# IA: MongoDB Aggregation Pipelines

Answer the following questions using the `movies` collection of the `sample_mflix` database.

You will add your query to the document here and will also submit your exported results for each question.

**NOTE:** You will build your pipelines using the visual editor in either MongoDB Compass or the MongoDB web interface and copy/paste the queries here. You **WILL NOT** try to run the queries themselves from this document!! This is just a convenient format to store and submit your queries for grading.

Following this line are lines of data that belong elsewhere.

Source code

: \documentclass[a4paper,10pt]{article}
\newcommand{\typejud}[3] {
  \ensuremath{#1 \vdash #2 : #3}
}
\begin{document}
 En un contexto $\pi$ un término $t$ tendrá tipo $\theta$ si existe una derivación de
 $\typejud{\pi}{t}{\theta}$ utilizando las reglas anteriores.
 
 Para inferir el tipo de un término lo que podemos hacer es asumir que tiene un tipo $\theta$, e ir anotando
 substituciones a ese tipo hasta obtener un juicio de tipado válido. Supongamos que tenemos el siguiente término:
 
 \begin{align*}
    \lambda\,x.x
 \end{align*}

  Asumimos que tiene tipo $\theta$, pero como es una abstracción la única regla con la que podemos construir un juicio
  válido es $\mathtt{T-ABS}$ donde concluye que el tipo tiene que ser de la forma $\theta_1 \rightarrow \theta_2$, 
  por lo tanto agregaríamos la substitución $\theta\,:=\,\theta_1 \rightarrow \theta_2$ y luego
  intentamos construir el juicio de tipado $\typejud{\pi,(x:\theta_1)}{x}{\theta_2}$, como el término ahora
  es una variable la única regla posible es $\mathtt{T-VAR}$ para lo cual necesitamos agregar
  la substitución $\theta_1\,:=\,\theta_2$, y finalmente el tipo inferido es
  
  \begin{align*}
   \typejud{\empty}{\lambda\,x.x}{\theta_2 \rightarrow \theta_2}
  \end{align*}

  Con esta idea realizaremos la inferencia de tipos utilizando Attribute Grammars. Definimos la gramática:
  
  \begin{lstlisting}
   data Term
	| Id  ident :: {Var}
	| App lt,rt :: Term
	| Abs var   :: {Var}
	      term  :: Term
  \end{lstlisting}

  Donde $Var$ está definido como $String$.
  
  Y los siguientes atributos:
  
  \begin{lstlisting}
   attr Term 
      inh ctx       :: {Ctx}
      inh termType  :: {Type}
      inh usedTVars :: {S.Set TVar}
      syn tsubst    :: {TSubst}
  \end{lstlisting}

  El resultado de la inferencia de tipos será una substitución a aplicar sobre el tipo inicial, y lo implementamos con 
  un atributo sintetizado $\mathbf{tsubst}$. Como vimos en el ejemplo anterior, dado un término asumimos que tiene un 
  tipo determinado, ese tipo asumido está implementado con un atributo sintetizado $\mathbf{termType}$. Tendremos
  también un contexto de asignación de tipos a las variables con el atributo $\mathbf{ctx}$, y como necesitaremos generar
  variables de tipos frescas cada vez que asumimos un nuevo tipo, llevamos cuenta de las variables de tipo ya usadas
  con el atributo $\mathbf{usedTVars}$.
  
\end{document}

## 1: Counting Cast Members
### 3 points

Create a dataset of movies (`type`) released in 1996 (`year`) whose `imdb.rating` is greater than 8. The documents in the dataset should contain four fields:
1. `title`
2. `year`
3. `imdb.rating`
4. **NUMBER** of cast members listed in `cast`

Paste your query below.

Export your dataset AS A CSV FILE named `1996_cast.csv`

In [None]:
db.getCollection('movies').aggregate(
  [
    {
      $project: {
        _id: 0,
        type: 1,
        year: 1,
        rating: '$imdb.rating',
        title: 1,
        cast: {
          $size: { $ifNull: ['$cast', []] }
        }
      }
    },
    {
      $match: {
        type: 'movie',
        year: 1996,
        rating: { $gt: 8 }
      }
    },
    {
      $project: {
        title: 1,
        year: 1,
        imdb_rating: '$rating',
        cast_member: '$cast'
      }
    }
  ],
  { maxTimeMS: 60000, allowDiskUse: true }
);

## 2: Summarizing by Plot

### 4 points

Create a dataset of movies (`type`) whose plot (`plot`) specifically mentions "Italy" or "Italian" (any case). Only include movies that were released in the "USA" (`countries`) and have more than one language (`languages`). Sort the dataset alphabetically by year of release (`year`) and title (`title`). Include all fields.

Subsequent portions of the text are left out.